In Pasadena, which also has a health department separate from L.A. County, officials on Saturday offered sign-ups to residents ages 75 and older who had filled out a form expressing interest in getting the vaccine. Reservations filled up within two hours for the roughly 800 doses that will be available Tuesday and another 1,000 to be administered on Thursday at Victory Park, said city spokeswoman Lisa Derderian.

City officials said they received word on Saturday that they would receive enough doses this week to finish the remainder of their top priority medical workers and begin inoculating seniors. Additional help from local hospitals and area pharmacies, which have been receiving their own shipments of the vaccine, has relieved some of the pressure, Derderian said.

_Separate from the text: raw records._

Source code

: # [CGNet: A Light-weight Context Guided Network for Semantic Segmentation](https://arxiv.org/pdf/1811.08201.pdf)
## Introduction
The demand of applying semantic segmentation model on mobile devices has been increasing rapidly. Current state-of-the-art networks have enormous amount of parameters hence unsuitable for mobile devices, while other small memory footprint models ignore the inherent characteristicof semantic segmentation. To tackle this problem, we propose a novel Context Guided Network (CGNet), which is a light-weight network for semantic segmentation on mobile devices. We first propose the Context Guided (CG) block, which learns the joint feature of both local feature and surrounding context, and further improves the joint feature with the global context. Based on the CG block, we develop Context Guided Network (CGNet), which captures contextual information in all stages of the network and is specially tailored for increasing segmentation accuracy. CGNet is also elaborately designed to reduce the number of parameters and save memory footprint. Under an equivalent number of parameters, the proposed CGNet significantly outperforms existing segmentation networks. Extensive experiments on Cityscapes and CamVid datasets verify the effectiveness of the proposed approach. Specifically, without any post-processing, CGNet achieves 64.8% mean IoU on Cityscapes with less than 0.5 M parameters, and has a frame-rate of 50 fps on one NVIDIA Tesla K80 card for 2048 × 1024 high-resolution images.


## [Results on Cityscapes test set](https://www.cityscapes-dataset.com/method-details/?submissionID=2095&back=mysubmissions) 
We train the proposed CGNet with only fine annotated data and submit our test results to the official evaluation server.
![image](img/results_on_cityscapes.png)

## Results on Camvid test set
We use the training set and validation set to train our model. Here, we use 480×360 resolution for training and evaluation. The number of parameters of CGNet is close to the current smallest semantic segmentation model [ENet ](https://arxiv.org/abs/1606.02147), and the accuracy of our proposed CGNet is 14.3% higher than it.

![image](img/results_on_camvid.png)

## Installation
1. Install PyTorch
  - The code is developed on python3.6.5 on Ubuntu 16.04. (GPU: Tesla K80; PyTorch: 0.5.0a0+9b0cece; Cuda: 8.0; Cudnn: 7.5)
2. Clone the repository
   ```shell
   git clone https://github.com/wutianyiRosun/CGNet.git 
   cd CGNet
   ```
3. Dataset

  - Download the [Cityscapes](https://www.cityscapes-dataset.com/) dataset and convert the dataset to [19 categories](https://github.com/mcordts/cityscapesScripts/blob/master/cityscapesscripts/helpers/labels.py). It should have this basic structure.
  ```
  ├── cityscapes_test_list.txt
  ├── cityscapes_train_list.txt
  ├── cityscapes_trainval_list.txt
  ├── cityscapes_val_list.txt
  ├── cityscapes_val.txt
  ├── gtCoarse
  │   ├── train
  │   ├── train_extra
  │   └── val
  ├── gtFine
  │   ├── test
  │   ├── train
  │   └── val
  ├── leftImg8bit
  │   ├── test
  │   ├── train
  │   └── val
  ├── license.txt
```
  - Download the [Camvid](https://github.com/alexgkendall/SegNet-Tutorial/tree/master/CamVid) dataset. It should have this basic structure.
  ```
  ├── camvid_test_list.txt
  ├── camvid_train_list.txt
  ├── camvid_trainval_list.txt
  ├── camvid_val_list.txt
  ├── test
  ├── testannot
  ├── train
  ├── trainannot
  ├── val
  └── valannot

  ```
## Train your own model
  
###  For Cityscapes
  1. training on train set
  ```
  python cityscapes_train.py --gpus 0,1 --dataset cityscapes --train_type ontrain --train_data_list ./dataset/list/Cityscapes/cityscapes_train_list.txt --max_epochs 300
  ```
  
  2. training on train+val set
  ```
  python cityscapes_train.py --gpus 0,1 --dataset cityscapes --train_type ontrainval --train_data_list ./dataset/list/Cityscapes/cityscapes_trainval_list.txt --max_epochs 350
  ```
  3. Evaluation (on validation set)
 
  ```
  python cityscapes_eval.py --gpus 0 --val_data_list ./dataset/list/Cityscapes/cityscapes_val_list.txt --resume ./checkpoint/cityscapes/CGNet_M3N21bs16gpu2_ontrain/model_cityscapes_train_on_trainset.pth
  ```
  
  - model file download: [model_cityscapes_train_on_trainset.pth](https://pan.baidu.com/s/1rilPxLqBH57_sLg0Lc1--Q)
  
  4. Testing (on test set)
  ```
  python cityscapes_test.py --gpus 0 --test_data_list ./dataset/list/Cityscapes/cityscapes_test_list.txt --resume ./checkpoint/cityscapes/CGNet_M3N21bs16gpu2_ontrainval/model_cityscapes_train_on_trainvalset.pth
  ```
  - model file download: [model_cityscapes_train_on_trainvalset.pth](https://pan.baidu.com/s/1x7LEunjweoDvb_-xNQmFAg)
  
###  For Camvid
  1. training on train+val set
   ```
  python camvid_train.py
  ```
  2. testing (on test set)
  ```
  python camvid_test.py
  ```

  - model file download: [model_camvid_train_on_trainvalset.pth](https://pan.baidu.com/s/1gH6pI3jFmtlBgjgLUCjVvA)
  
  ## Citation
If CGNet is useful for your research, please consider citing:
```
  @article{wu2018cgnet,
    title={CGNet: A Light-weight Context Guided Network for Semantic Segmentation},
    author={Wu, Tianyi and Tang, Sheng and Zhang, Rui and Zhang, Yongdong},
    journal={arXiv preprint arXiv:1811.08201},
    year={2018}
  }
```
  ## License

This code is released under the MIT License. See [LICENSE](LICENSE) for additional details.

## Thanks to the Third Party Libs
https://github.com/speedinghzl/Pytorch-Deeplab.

Officials have also been reaching out to elder care facilities and older residents who might not be familiar with the online registration process. They’re working on establishing a larger mass vaccination site, perhaps at the Rose Bowl, and hope to extend the age range to people 65 and older as soon as possible.

“It’s all contingent upon how much vaccine we get from the state,” Derderian said. “We have the infrastructure to support the rollout. We just need the vaccine.”

Back in Los Angeles, steps away from Dodger Stadium, Mayor Eric Garcetti announced Monday morning in a virtual news conference that the city was ramping up efforts with the American Red Cross to provide thousands of COVID-19 safety kits — drawstring bags filled with hand sanitizer, face masks, COVID-19 testing and safety tips — to families in East L.A., South L.A. and other communities that have been particularly hard hit by the pandemic.

“We know that the most vulnerable parts of Los Angeles right now are the places where we have dense living, multigenerational living, high poverty and essential workers,” he said. “That’s where these outbreaks are happening.”

A helicopter roared overhead, interrupting his remarks. A siren wailed in the distance. Garcetti closed by acknowledging the Martin Luther King Jr. holiday and the need still to bring racial justice to America, especially as the nation battles a disease that has disproportionately sickened and killed Black and Latino residents.

“Nothing like this pandemic,” he said, “has laid out how urgent that still is.”